ACTIVITY: Transcribe the entries below with complete accuracy, excluding the pictures.

ENTRIES SUPPLIED:
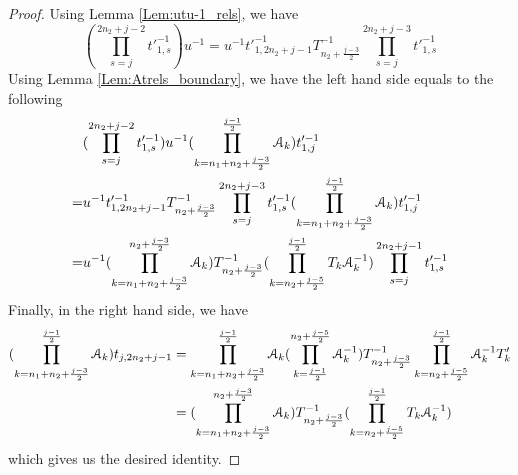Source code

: \documentclass{amsart}
\begin{document}
\begin{proof}
Using Lemma \ref{Lem:utu-1_rels}, we have
\[
(\prod^{2n_2+j-2}_{s=j} t'^{-1}_{1,s})u^{-1}=u^{-1} t'^{-1}_{1,2n_2+j-1}T^{-1}_{n_2+\frac{j-3}{2}}\prod^{2n_2+j-3}_{s=j} t'^{-1}_{1,s}
\]
Using Lemma \ref{Lem:Atrels_boundary}, we have the left hand side equals to the following
\[
\begin{aligned}
&(\prod^{2n_2+j-2}_{s=j} t'^{-1}_{1,s})u^{-1}(\prod^{\frac{j-1}{2}}_{k=n_1+n_2+\frac{j-3}{2}}\AA_{k})t'^{-1}_{1,j}\\
=&u^{-1} t'^{-1}_{1,2n_2+j-1}T^{-1}_{n_2+\frac{j-3}{2}}\prod^{2n_2+j-3}_{s=j} t'^{-1}_{1,s}(\prod^{\frac{j-1}{2}}_{k=n_1+n_2+\frac{j-3}{2}}\AA_{k})t'^{-1}_{1,j}\\
=&u^{-1}(\prod^{n_2+\frac{j-3}{2}}_{k=n_1+n_2+\frac{j-3}{2}}\AA_{k})T^{-1}_{n_2+\frac{j-3}{2}}(\prod^{\frac{j-1}{2}}_{k=n_2+\frac{j-5}{2}}T_k\AA^{-1}_{k})\prod^{2n_2+j-1}_{s=j} t'^{-1}_{1,s}\\
\end{aligned}
\]
Finally, in the right hand side, we have
\[
\begin{aligned}
(\prod^{\frac{j-1}{2}}_{k=n_1+n_2+\frac{j-3}{2}}\AA_k )t_{j,2n_2+j-1}&=\prod^{\frac{j-1}{2}}_{k=n_1+n_2+\frac{j-3}{2}}\AA_k(\prod^{n_2+\frac{j-5}{2}}_{k=\frac{j-1}{2}}\AA^{-1}_k)T^{-1}_{n_2+\frac{j-3}{2}}\prod^{\frac{j-1}{2}}_{k=n_2+\frac{j-5}{2}}\AA^{-1}_kT'_k\\
&=(\prod^{n_2+\frac{j-3}{2}}_{k=n_1+n_2+\frac{j-3}{2}}\AA_{k})T^{-1}_{n_2+\frac{j-3}{2}}(\prod^{\frac{j-1}{2}}_{k=n_2+\frac{j-5}{2}}T_k\AA^{-1}_{k})
\end{aligned}
\]
which gives us the desired identity.


\end{proof}
\end{document}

FINAL ANSWER:
Source code

: \documentclass{amsart}
\begin{document}
\begin{proof}
Using Lemma \ref{Lem:utu-1_rels}, we have
\[
(\prod^{2n_2+j-2}_{s=j} t'^{-1}_{1,s})u^{-1}=u^{-1} t'^{-1}_{1,2n_2+j-1}T^{-1}_{n_2+\frac{j-3}{2}}\prod^{2n_2+j-3}_{s=j} t'^{-1}_{1,s}
\]
Using Lemma \ref{Lem:Atrels_boundary}, we have the left hand side equals to the following
\[
\begin{aligned}
&(\prod^{2n_2+j-2}_{s=j} t'^{-1}_{1,s})u^{-1}(\prod^{\frac{j-1}{2}}_{k=n_1+n_2+\frac{j-3}{2}}\AA_{k})t'^{-1}_{1,j}\\
=&u^{-1} t'^{-1}_{1,2n_2+j-1}T^{-1}_{n_2+\frac{j-3}{2}}\prod^{2n_2+j-3}_{s=j} t'^{-1}_{1,s}(\prod^{\frac{j-1}{2}}_{k=n_1+n_2+\frac{j-3}{2}}\AA_{k})t'^{-1}_{1,j}\\
=&u^{-1}(\prod^{n_2+\frac{j-3}{2}}_{k=n_1+n_2+\frac{j-3}{2}}\AA_{k})T^{-1}_{n_2+\frac{j-3}{2}}(\prod^{\frac{j-1}{2}}_{k=n_2+\frac{j-5}{2}}T_k\AA^{-1}_{k})\prod^{2n_2+j-1}_{s=j} t'^{-1}_{1,s}\\
\end{aligned}
\]
Finally, in the right hand side, we have
\[
\begin{aligned}
(\prod^{\frac{j-1}{2}}_{k=n_1+n_2+\frac{j-3}{2}}\AA_k )t_{j,2n_2+j-1}&=\prod^{\frac{j-1}{2}}_{k=n_1+n_2+\frac{j-3}{2}}\AA_k(\prod^{n_2+\frac{j-5}{2}}_{k=\frac{j-1}{2}}\AA^{-1}_k)T^{-1}_{n_2+\frac{j-3}{2}}\prod^{\frac{j-1}{2}}_{k=n_2+\frac{j-5}{2}}\AA^{-1}_kT'_k\\
&=(\prod^{n_2+\frac{j-3}{2}}_{k=n_1+n_2+\frac{j-3}{2}}\AA_{k})T^{-1}_{n_2+\frac{j-3}{2}}(\prod^{\frac{j-1}{2}}_{k=n_2+\frac{j-5}{2}}T_k\AA^{-1}_{k})
\end{aligned}
\]
which gives us the desired identity.


\end{proof}
\end{document}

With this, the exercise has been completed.